Ch.244Request Log #020 – Murder Machine (1)

    Fortunately, Armistice Day passed without incident. I did spend a few more days meeting the families of my fallen comrades, but thankfully I didn’t suffocate to death from the experience.

    Nothing much happened in New York afterward. One of the few notable events was that the Hive Mind admitted it had too many terminals to manage on its own and handed over the factory labor terminals to the Industrial Spirit King.

    The city seemed to have found its normal rhythm again. And I too had returned to my usual flow. I was living a life where I could lounge around like an idle man until the next job came in after finishing one.

    I normally don’t enjoy rest this much, but after Armistice Day, I desperately needed this break. I spent several days basking in the pyrite-colored light emitted by this era of painless chronic illness.

    Though “basking” might be an overstatement—during the day I pretended to be a well-adjusted veteran, and in the evenings I drank hard liquor to swallow down the blood that had accumulated inside me during the day. But it was basking in my own way.

    It didn’t make me feel better or refreshed. I didn’t feel healed either. There’s no one in the world who can share wounds that haven’t evaporated. If someone tries to suck the poison from a wound, they’ll only end up poisoned themselves.

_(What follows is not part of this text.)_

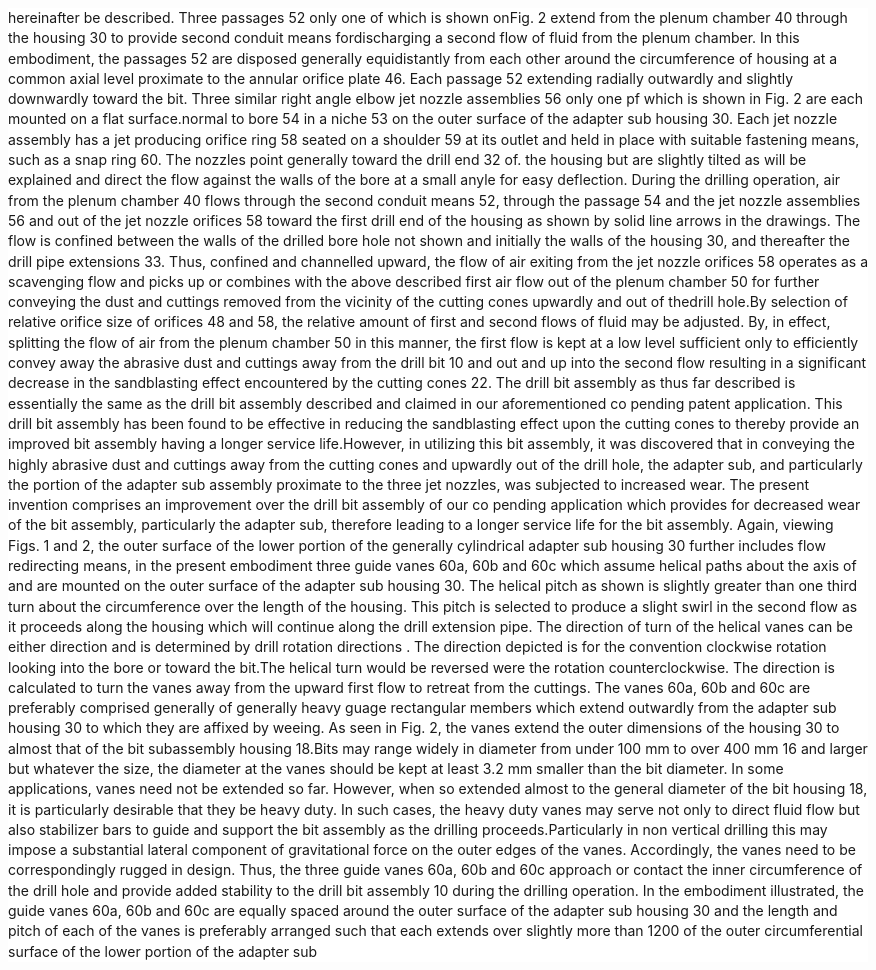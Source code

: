 hereinafter be described. Three passages 52 only one of which is shown onFig. 2 extend from the plenum chamber 40 through the housing 30 to provide second conduit means fordischarging a second flow of fluid from the plenum chamber. In this embodiment, the passages 52 are disposed generally equidistantly from each other around the circumference of housing at a common axial level proximate to the annular orifice plate 46. Each passage 52 extending radially outwardly and slightly downwardly toward the bit. Three similar right angle elbow jet nozzle assemblies 56 only one pf which is shown in Fig. 2 are each mounted on a flat surface.normal to bore 54 in a niche 53 on the outer surface of the adapter sub housing 30. Each jet nozzle assembly has a jet producing orifice ring 58 seated on a shoulder 59 at its outlet and held in place with suitable fastening means, such as a snap ring 60. The nozzles point generally toward the drill end 32 of. the housing but are slightly tilted as will be explained and direct the flow against the walls of the bore at a small anyle for easy deflection. During the drilling operation, air from the plenum chamber 40 flows through the second conduit means 52, through the passage 54 and the jet nozzle assemblies 56 and out of the jet nozzle orifices 58 toward the first drill end of the housing as shown by solid line arrows in the drawings. The flow is confined between the walls of the drilled bore hole not shown and initially the walls of the housing 30, and thereafter the drill pipe extensions 33. Thus, confined and channelled upward, the flow of air exiting from the jet nozzle orifices 58 operates as a scavenging flow and picks up or combines with the above described first air flow out of the plenum chamber 50 for further conveying the dust and cuttings removed from the vicinity of the cutting cones upwardly and out of thedrill hole.By selection of relative orifice size of orifices 48 and 58, the relative amount of first and second flows of fluid may be adjusted. By, in effect, splitting the flow of air from the plenum chamber 50 in this manner, the first flow is kept at a low level sufficient only to efficiently convey away the abrasive dust and cuttings away from the drill bit 10 and out and up into the second flow resulting in a significant decrease in the sandblasting effect encountered by the cutting cones 22. The drill bit assembly as thus far described is essentially the same as the drill bit assembly described and claimed in our aforementioned co pending patent application. This drill bit assembly has been found to be effective in reducing the sandblasting effect upon the cutting cones to thereby provide an improved bit assembly having a longer service life.However, in utilizing this bit assembly, it was discovered that in conveying the highly abrasive dust and cuttings away from the cutting cones and upwardly out of the drill hole, the adapter sub, and particularly the portion of the adapter sub assembly proximate to the three jet nozzles, was subjected to increased wear. The present invention comprises an improvement over the drill bit assembly of our co pending application which provides for decreased wear of the bit assembly, particularly the adapter sub, therefore leading to a longer service life for the bit assembly. Again, viewing Figs. 1 and 2, the outer surface of the lower portion of the generally cylindrical adapter sub housing 30 further includes flow redirecting means, in the present embodiment three guide vanes 60a, 60b and 60c which assume helical paths about the axis of and are mounted on the outer surface of the adapter sub housing 30. The helical pitch as shown is slightly greater than one third turn about the circumference over the length of the housing. This pitch is selected to produce a slight swirl in the second flow as it proceeds along the housing which will continue along the drill extension pipe. The direction of turn of the helical vanes can be either direction and is determined by drill rotation directions . The direction depicted is for the convention clockwise rotation looking into the bore or toward the bit.The helical turn would be reversed were the rotation counterclockwise. The direction is calculated to turn the vanes away from the upward first flow to retreat from the cuttings. The vanes 60a, 60b and 60c are preferably comprised generally of generally heavy guage rectangular members which extend outwardly from the adapter sub housing 30 to which they are affixed by weeing. As seen in Fig. 2, the vanes extend the outer dimensions of the housing 30 to almost that of the bit subassembly housing 18.Bits may range widely in diameter from under 100 mm to over 400 mm 16 and larger but whatever the size, the diameter at the vanes should be kept at least 3.2 mm smaller than the bit diameter. In some applications, vanes need not be extended so far. However, when so extended almost to the general diameter of the bit housing 18, it is particularly desirable that they be heavy duty. In such cases, the heavy duty vanes may serve not only to direct fluid flow but also stabilizer bars to guide and support the bit assembly as the drilling proceeds.Particularly in non vertical drilling this may impose a substantial lateral component of gravitational force on the outer edges of the vanes. Accordingly, the vanes need to be correspondingly rugged in design. Thus, the three guide vanes 60a, 60b and 60c approach or contact the inner circumference of the drill hole and provide added stability to the drill bit assembly 10 during the drilling operation. In the embodiment illustrated, the guide vanes 60a, 60b and 60c are equally spaced around the outer surface of the adapter sub housing 30 and the length and pitch of each of the vanes is preferably arranged such that each extends over slightly more than 1200 of the outer circumferential surface of the lower portion of the adapter sub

    I didn’t ask myself why I was doing this. It was because I was living a life both cursed and beloved. The dead can’t do anything, so if something needs to be done, the living must do it.

    It’s blind devotion. Obsession. Is it about salvation? No, it’s about life. I just want to live somewhat like a human being. As if answering my declaration, there was a knock at the door. I crushed out my cigarette in the ashtray.

    I opened the door to my office-cum-home. A familiar perfume wafted in. Carmen stood there wearing a fur coat with spotted patterns. Judging by how she had completely unbuttoned the front, she wasn’t wearing it because of the cold.

    Once again, she smiled and waved her hand. Her white fingers had a slightly reddish tinge at the tips from the cold. That hand approached and grabbed mine. I could have avoided it, but I deliberately chose not to.

    “I picked only pretty ones, but this coat doesn’t even have a single pocket. I don’t buy clothes like this when there’s no one to hold my hand, but today I came to make a friend. Your fee hasn’t gone up since last time, has it? Carmen only brought twenty dollars.”

    She was impossible to dislike, but I stopped her when she tried to pull my hand to her cheek. True to her character, she acted as if it didn’t matter and eventually managed to nuzzle her face against me anyway.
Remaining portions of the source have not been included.